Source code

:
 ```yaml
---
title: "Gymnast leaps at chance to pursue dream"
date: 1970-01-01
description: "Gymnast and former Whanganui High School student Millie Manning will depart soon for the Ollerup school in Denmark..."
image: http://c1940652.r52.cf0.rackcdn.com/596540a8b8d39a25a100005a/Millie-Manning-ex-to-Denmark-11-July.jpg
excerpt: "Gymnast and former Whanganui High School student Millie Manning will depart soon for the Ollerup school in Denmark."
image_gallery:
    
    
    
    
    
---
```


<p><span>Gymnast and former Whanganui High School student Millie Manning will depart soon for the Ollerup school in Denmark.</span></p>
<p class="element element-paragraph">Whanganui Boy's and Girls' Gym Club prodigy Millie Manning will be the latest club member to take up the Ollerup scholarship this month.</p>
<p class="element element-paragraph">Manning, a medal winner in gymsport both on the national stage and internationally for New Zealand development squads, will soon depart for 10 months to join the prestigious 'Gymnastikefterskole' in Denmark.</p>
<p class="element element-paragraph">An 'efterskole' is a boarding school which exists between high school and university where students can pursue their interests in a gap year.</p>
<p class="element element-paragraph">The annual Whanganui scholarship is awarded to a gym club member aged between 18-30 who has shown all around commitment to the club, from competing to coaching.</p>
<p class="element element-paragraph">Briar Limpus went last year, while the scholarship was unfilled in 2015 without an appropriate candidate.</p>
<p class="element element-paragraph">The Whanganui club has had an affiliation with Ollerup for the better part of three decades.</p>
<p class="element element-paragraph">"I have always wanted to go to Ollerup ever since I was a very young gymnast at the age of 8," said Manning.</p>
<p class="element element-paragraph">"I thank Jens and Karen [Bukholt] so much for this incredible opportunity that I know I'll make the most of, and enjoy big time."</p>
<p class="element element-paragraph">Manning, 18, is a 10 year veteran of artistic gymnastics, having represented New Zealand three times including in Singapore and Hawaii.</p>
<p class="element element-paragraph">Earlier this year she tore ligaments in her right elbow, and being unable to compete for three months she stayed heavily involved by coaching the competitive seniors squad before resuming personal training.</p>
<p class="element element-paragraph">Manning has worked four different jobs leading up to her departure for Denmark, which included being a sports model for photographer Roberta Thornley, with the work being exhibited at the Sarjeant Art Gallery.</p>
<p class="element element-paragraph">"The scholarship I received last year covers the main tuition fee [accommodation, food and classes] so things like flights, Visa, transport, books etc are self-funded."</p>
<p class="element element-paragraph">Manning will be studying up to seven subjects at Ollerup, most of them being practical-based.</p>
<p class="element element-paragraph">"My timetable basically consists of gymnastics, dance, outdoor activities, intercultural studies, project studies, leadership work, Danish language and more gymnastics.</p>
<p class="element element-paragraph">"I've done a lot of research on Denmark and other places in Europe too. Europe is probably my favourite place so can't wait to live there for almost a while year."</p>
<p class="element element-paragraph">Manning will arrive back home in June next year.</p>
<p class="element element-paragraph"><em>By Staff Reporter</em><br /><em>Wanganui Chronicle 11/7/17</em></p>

# WORK INSTRUCTIONS
In the reply, include exactly the lines from the beginning of the entries above through the line holding "prestigious 'Gymnastikefterskole' in Denmark.</p>", and nothing besides.

# SOLUTION TO THIS PROBLEM
Source code

:
 ```yaml
---
title: "Gymnast leaps at chance to pursue dream"
date: 1970-01-01
description: "Gymnast and former Whanganui High School student Millie Manning will depart soon for the Ollerup school in Denmark..."
image: http://c1940652.r52.cf0.rackcdn.com/596540a8b8d39a25a100005a/Millie-Manning-ex-to-Denmark-11-July.jpg
excerpt: "Gymnast and former Whanganui High School student Millie Manning will depart soon for the Ollerup school in Denmark."
image_gallery:
    
    
    
    
    
---
```


<p><span>Gymnast and former Whanganui High School student Millie Manning will depart soon for the Ollerup school in Denmark.</span></p>
<p class="element element-paragraph">Whanganui Boy's and Girls' Gym Club prodigy Millie Manning will be the latest club member to take up the Ollerup scholarship this month.</p>
<p class="element element-paragraph">Manning, a medal winner in gymsport both on the national stage and internationally for New Zealand development squads, will soon depart for 10 months to join the prestigious 'Gymnastikefterskole' in Denmark.</p>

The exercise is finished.